#### RECORDS FOR THIS TASK ####

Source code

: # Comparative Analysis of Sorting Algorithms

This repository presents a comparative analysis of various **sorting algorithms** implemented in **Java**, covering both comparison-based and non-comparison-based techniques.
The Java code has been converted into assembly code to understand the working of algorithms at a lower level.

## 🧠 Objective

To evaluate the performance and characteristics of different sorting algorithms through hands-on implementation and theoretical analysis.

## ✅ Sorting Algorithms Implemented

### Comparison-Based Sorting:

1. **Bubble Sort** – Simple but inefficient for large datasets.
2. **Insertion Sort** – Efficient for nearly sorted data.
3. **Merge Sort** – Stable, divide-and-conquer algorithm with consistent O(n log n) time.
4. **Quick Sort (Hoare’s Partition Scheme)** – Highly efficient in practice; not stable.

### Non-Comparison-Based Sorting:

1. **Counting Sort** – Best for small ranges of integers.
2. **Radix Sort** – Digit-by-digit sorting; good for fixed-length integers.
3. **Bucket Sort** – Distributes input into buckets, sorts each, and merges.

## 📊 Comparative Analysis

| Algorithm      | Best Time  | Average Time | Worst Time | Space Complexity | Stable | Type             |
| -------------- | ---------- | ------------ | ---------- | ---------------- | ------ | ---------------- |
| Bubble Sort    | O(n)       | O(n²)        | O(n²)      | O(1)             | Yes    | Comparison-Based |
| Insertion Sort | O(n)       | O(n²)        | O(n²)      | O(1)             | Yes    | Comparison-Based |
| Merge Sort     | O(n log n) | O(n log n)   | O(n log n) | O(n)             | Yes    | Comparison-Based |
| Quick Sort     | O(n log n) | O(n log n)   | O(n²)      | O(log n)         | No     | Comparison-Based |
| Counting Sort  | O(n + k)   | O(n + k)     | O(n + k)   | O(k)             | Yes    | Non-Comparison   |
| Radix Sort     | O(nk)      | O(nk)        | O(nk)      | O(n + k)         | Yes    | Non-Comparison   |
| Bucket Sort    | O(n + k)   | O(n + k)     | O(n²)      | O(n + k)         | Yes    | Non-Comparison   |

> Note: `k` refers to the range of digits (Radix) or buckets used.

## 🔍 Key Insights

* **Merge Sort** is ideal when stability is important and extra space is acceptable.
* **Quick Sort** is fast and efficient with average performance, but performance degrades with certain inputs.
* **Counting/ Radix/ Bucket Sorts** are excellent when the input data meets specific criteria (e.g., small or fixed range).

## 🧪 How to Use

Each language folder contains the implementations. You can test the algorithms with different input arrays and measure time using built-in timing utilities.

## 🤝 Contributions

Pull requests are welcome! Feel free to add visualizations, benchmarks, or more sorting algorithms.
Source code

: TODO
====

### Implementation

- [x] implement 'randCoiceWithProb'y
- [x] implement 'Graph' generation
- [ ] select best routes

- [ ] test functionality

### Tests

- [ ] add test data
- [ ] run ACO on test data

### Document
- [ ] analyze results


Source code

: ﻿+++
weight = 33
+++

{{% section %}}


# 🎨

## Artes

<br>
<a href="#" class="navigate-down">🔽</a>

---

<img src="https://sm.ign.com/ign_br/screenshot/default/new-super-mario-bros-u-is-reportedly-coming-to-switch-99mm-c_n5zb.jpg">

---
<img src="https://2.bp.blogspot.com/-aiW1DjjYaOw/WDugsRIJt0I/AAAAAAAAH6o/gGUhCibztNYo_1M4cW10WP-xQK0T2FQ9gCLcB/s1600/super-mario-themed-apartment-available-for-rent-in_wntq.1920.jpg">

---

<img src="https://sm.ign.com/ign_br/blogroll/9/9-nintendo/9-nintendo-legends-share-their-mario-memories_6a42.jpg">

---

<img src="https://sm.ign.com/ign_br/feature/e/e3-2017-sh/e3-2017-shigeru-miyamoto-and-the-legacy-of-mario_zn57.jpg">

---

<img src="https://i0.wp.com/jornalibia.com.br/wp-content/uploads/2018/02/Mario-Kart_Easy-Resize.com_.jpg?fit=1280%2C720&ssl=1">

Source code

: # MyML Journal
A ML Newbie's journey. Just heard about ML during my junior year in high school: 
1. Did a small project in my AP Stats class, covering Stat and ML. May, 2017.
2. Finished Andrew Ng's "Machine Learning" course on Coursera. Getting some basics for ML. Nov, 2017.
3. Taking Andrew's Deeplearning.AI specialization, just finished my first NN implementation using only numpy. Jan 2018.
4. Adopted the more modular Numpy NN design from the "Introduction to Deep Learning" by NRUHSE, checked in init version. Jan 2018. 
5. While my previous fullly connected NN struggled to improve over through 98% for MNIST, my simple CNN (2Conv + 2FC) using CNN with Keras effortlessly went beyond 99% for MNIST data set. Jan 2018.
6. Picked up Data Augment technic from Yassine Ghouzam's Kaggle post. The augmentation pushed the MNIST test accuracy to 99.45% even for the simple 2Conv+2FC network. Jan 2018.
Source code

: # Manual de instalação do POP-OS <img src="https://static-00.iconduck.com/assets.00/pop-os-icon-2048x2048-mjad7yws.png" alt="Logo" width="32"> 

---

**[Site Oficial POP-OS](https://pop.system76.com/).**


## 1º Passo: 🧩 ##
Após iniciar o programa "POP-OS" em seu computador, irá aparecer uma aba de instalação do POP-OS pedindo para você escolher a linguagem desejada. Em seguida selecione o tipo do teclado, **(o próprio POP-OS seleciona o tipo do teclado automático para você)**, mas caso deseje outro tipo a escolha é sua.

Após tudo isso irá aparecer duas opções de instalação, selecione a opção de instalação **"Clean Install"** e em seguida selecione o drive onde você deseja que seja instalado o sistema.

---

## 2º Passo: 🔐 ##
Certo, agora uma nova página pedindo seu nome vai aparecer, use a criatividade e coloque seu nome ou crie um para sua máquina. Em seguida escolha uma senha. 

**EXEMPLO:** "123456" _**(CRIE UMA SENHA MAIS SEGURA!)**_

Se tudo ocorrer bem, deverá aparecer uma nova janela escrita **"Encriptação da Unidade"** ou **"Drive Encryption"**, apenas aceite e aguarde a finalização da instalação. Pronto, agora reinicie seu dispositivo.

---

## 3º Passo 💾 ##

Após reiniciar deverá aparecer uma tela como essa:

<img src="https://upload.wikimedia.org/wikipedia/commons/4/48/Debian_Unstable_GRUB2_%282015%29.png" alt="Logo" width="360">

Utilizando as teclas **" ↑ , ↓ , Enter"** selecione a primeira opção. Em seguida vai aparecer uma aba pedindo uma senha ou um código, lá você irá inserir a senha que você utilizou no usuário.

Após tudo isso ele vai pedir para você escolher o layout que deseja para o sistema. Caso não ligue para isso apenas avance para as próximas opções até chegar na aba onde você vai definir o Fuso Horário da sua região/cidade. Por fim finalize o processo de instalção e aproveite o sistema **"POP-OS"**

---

####

EXERCISE BRIEF ->
Only the lines from the one containing "Certo, agora uma" through the end of the entries above belong in the answer; repeat them exactly.

SOLUTION TO THIS EXERCISE ->
Certo, agora uma nova página pedindo seu nome vai aparecer, use a criatividade e coloque seu nome ou crie um para sua máquina. Em seguida escolha uma senha. 

**EXEMPLO:** "123456" _**(CRIE UMA SENHA MAIS SEGURA!)**_

Se tudo ocorrer bem, deverá aparecer uma nova janela escrita **"Encriptação da Unidade"** ou **"Drive Encryption"**, apenas aceite e aguarde a finalização da instalação. Pronto, agora reinicie seu dispositivo.

---

## 3º Passo 💾 ##

Após reiniciar deverá aparecer uma tela como essa:

<img src="https://upload.wikimedia.org/wikipedia/commons/4/48/Debian_Unstable_GRUB2_%282015%29.png" alt="Logo" width="360">

Utilizando as teclas **" ↑ , ↓ , Enter"** selecione a primeira opção. Em seguida vai aparecer uma aba pedindo uma senha ou um código, lá você irá inserir a senha que você utilizou no usuário.

Após tudo isso ele vai pedir para você escolher o layout que deseja para o sistema. Caso não ligue para isso apenas avance para as próximas opções até chegar na aba onde você vai definir o Fuso Horário da sua região/cidade. Por fim finalize o processo de instalção e aproveite o sistema **"POP-OS"**

---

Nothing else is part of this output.